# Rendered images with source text
"""
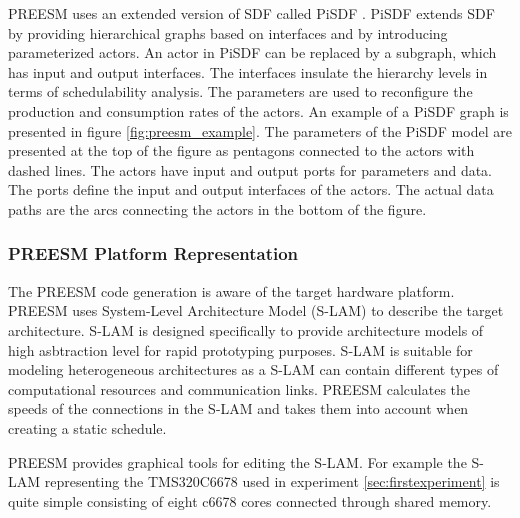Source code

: PREESM uses an extended version of SDF called PiSDF \cite{pelcat2014preesm}. PiSDF extends SDF by providing hierarchical graphs based on interfaces and by introducing parameterized actors. An actor in PiSDF can be replaced by a subgraph, which has input and output interfaces. The interfaces insulate the hierarchy levels in terms of schedulability analysis. The parameters are used to reconfigure the production and consumption rates of the actors. \cite{desnos2013pimm} An example of a PiSDF graph is presented in figure \ref{fig:preesm_example}. The parameters of the PiSDF model are presented at the top of the figure as pentagons connected to the actors with dashed lines. The actors have input and output ports for parameters and data. The ports define the input and output interfaces of the actors. The actual data paths are the arcs connecting the actors in the bottom of the figure.

\subsubsection{PREESM Platform Representation}
The PREESM code generation is aware of the target hardware platform. PREESM uses System-Level Architecture Model (S-LAM) \cite{pelcat2009system} to describe the target architecture. S-LAM is designed specifically to provide architecture models of high asbtraction level for rapid prototyping purposes. S-LAM is suitable for modeling heterogeneous architectures as a S-LAM can contain different types of computational resources and communication links. PREESM calculates the speeds of the connections in the S-LAM and takes them into account when creating a static schedule. \cite{pelcat2009system}

PREESM provides graphical tools for editing the S-LAM. For example the S-LAM representing the TMS320C6678 used in experiment \ref{sec:firstexperiment} is quite simple consisting of eight c6678 cores connected through shared memory.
"""
# BRIEF
Provide only the count of lines in the data above that include the string "connected".

# WRITTEN RESPONSE
2